If we do a million bicep curls, we don't expect our biceps to "wear out" - we expect to end up with bigger, stronger biceps. Similarly, the bones, cartilage, ligaments and muscles in our knees are biologically adaptive, they have regenerative ability, and adapt to what we do. Our joints get stronger with use.

Rather than "wear and tear", the more appropriate phrase should be: "use it or lose it".

DOESN'T RUNNING "WEAR OUT" KNEES?

Another common misconception is that running "wears out" knees.

Doctors and knee surgeons see patients complaining they have sore knees when they run. The X-ray shows some arthritis, so it's very easy to make the assumption that running causes arthritis. But we know that distance runners don't "wear out" their knees. Runners have better knees than non-runners. ​

This 2017 research comparing 2,637 runners to non-runners (matched for age, weight, mileage, injury, and other variables) concludes: There is no increased risk of symptomatic knee OA among runners compared with non-runners. In those without OA, running is not detrimental to the knees. 

This 2008 research concludes: Long-distance running among healthy older individuals was not associated with accelerated radiographic OA, and long-distance running or other routine vigorous activities should not be discouraged among healthy older adults out of concern for progression of knee OA.

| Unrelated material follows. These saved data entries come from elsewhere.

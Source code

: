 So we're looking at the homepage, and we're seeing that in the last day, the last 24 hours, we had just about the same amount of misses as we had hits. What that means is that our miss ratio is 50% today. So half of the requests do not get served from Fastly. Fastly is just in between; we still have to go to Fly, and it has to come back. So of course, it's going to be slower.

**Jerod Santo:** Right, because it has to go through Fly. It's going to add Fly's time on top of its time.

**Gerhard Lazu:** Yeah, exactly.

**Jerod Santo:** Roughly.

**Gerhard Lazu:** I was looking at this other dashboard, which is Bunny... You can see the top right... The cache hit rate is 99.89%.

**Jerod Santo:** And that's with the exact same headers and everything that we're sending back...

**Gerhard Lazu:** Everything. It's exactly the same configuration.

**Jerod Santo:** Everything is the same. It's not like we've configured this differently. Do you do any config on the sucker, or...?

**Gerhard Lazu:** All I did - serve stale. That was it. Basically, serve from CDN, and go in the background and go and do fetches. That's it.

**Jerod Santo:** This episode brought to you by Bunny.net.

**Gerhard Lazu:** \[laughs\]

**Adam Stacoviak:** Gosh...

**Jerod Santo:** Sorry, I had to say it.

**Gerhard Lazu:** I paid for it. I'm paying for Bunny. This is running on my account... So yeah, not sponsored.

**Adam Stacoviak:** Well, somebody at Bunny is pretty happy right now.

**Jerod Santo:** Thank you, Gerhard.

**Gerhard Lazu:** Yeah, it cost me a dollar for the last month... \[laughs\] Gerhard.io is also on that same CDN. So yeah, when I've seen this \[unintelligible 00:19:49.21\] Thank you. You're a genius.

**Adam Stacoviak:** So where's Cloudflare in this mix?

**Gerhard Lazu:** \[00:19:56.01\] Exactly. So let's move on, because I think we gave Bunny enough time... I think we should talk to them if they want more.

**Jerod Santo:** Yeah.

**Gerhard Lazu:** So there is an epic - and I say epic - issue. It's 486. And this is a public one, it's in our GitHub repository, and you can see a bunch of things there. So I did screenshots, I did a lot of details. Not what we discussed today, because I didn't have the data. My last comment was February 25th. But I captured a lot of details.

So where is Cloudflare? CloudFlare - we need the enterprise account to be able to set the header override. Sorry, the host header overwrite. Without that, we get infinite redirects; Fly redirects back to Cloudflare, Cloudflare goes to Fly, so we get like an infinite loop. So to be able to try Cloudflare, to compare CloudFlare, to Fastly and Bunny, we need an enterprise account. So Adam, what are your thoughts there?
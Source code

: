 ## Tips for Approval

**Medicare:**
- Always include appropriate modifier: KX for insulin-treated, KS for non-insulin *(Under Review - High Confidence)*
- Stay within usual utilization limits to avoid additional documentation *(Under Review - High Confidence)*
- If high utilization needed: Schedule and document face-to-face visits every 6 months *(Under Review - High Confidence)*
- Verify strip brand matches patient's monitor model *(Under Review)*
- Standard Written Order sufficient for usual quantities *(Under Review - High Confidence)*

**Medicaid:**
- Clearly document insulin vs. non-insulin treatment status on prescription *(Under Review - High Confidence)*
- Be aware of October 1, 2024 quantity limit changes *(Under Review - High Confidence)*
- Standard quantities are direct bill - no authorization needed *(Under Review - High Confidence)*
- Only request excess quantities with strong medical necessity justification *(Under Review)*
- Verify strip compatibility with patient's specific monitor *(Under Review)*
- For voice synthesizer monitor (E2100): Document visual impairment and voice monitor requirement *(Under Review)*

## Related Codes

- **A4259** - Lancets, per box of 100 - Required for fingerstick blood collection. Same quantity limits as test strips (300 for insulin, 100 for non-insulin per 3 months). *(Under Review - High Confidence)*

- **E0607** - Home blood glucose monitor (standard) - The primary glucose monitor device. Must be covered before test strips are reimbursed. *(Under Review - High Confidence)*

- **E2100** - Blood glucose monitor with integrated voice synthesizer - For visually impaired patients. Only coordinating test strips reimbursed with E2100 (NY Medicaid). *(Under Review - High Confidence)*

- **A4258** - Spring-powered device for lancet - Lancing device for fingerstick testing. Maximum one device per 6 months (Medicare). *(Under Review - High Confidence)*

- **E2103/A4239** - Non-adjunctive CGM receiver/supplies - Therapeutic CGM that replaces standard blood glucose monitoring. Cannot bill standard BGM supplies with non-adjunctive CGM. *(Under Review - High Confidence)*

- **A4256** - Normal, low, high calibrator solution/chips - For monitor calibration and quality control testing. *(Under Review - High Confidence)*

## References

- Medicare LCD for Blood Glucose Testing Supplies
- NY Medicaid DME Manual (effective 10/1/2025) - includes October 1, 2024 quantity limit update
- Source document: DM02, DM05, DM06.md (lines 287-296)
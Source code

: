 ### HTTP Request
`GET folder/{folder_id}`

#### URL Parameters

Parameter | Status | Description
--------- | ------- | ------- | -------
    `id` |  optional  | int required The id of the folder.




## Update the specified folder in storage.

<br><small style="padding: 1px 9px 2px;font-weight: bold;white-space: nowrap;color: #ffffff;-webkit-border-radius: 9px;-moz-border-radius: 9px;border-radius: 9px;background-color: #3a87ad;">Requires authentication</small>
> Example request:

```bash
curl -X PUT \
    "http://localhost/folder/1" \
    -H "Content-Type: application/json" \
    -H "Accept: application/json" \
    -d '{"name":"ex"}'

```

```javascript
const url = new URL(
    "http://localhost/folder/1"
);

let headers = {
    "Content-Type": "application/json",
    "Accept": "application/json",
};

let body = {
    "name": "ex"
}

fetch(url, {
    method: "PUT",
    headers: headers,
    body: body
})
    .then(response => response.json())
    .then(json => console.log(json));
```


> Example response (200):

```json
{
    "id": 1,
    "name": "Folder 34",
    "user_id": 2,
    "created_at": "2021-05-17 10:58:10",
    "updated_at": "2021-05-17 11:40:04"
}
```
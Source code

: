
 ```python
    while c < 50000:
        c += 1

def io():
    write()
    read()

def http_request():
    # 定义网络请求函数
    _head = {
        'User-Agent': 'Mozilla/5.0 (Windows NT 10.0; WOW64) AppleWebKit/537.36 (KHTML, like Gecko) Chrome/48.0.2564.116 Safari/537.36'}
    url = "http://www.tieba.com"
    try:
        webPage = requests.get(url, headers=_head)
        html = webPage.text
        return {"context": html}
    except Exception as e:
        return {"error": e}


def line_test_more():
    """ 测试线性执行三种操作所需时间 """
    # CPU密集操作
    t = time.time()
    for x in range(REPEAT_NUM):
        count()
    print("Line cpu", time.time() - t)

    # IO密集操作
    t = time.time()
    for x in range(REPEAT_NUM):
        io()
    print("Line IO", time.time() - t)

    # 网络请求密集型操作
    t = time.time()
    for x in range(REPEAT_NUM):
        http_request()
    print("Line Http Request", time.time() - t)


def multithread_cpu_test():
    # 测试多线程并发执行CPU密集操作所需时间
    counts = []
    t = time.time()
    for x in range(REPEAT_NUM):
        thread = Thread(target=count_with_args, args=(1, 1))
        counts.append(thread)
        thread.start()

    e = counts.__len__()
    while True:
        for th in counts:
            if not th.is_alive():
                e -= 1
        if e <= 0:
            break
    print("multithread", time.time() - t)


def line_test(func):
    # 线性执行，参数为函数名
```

This 2004 research concludes: The results of this literature review strongly suggest that regular mild-moderate impact exercise does not increase the risk of OA, and that there is some evidence that it does not increase symptoms in patients with mild-moderate OA. And: Regular running increases joint space width.

So:
  • Running does not cause osteoarthritis.
  • Osteoarthritis is not caused by "wear and tear".
  • Most osteoarthritis should not be considered "bone on bone".
  • Research supports the conservative treatment of osteoarthritis with weight loss and exercise.